1) Suppress Resonance:
A step motor is a first-order, mechanically resonant system just like a mass-spring. It is ready, willing and eager to resonate given any provocation just like a weight attached to a coiled spring suspended from a ceiling. Left alone, the weight will be still; pull down on it, then let go and it will oscillate up and down for a long time.
The amount of energy invested in oscillation is the old Mass times Velocity squared thing. At 10 microsteps the "tweak" applied to the mass is 1/10th as large as for a full step so the energy will be only 1/00th compared to a full step. The motor turns with almost no perceptable vibration.
2) Increase resolution:
Most step motors have a "+/- 5% non-accumulative tolerance" specification. This means any given step will be 1.8 degrees, give or take +/- 0.09 degrees.

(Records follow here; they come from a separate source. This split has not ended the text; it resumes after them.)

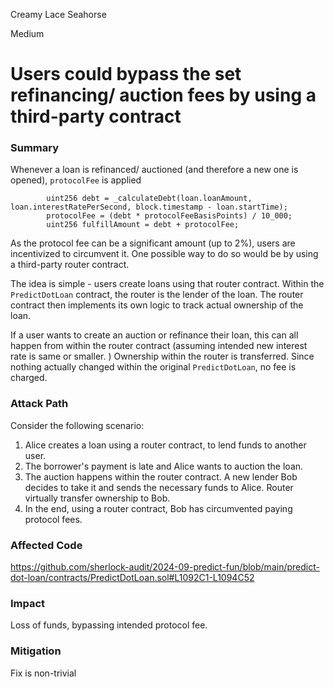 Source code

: Creamy Lace Seahorse

Medium

# Users could bypass the set refinancing/ auction fees by using a third-party contract

### Summary

Whenever a loan is refinanced/ auctioned (and therefore a new one is opened), `protocolFee` is applied 

```solidity
        uint256 debt = _calculateDebt(loan.loanAmount, loan.interestRatePerSecond, block.timestamp - loan.startTime);
        protocolFee = (debt * protocolFeeBasisPoints) / 10_000;
        uint256 fulfillAmount = debt + protocolFee;
```

As the protocol fee can be a significant amount (up to 2%), users are incentivized to circumvent it. One possible way to do so would be by using a third-party router contract.

The idea is simple - users create loans using that router contract. Within the `PredictDotLoan` contract, the router is the lender of the loan. The router contract then implements its own logic to track actual ownership of the loan.

If a user wants to create an auction or refinance their loan, this can all happen from within the router contract (assuming intended new interest rate is same or smaller. ) Ownership within the router is transferred. Since nothing actually changed within the original `PredictDotLoan`, no fee is charged.

### Attack Path
Consider the following scenario:
1. Alice creates a loan using a router contract, to lend funds to another user.
2. The borrower's payment is late and Alice wants to auction the loan.
3. The auction happens within the router contract. A new lender Bob decides to take it and sends the necessary funds to Alice. Router virtually transfer ownership to Bob.
4. In the end, using a router contract, Bob has circumvented paying protocol fees.

### Affected Code
https://github.com/sherlock-audit/2024-09-predict-fun/blob/main/predict-dot-loan/contracts/PredictDotLoan.sol#L1092C1-L1094C52

### Impact
Loss of funds, bypassing intended protocol fee.

### Mitigation

Fix is non-trivial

Put another way, any given step will fall within a 0.18 degree error range. 360 degrees (1 revolution) divided by 0.18 degrees gives 2,000 radial locations, meaning as a transducer, the motor's native accuracy is 1 part out of 2,000.
There are however only 200 full steps per revolution and this means accuracy is 10 times better than resolution; you are not getting your money's worth because this accuracy gets under-utilized.
At 10 microsteps, resolution equals the motor's accuracy. Any microstep resolution more than 10 gets you "empty resolution" just like having a digital caliper that displays 1 millionth of an inch but is accurate to only .001". The extra digits look pretty but mean nothing.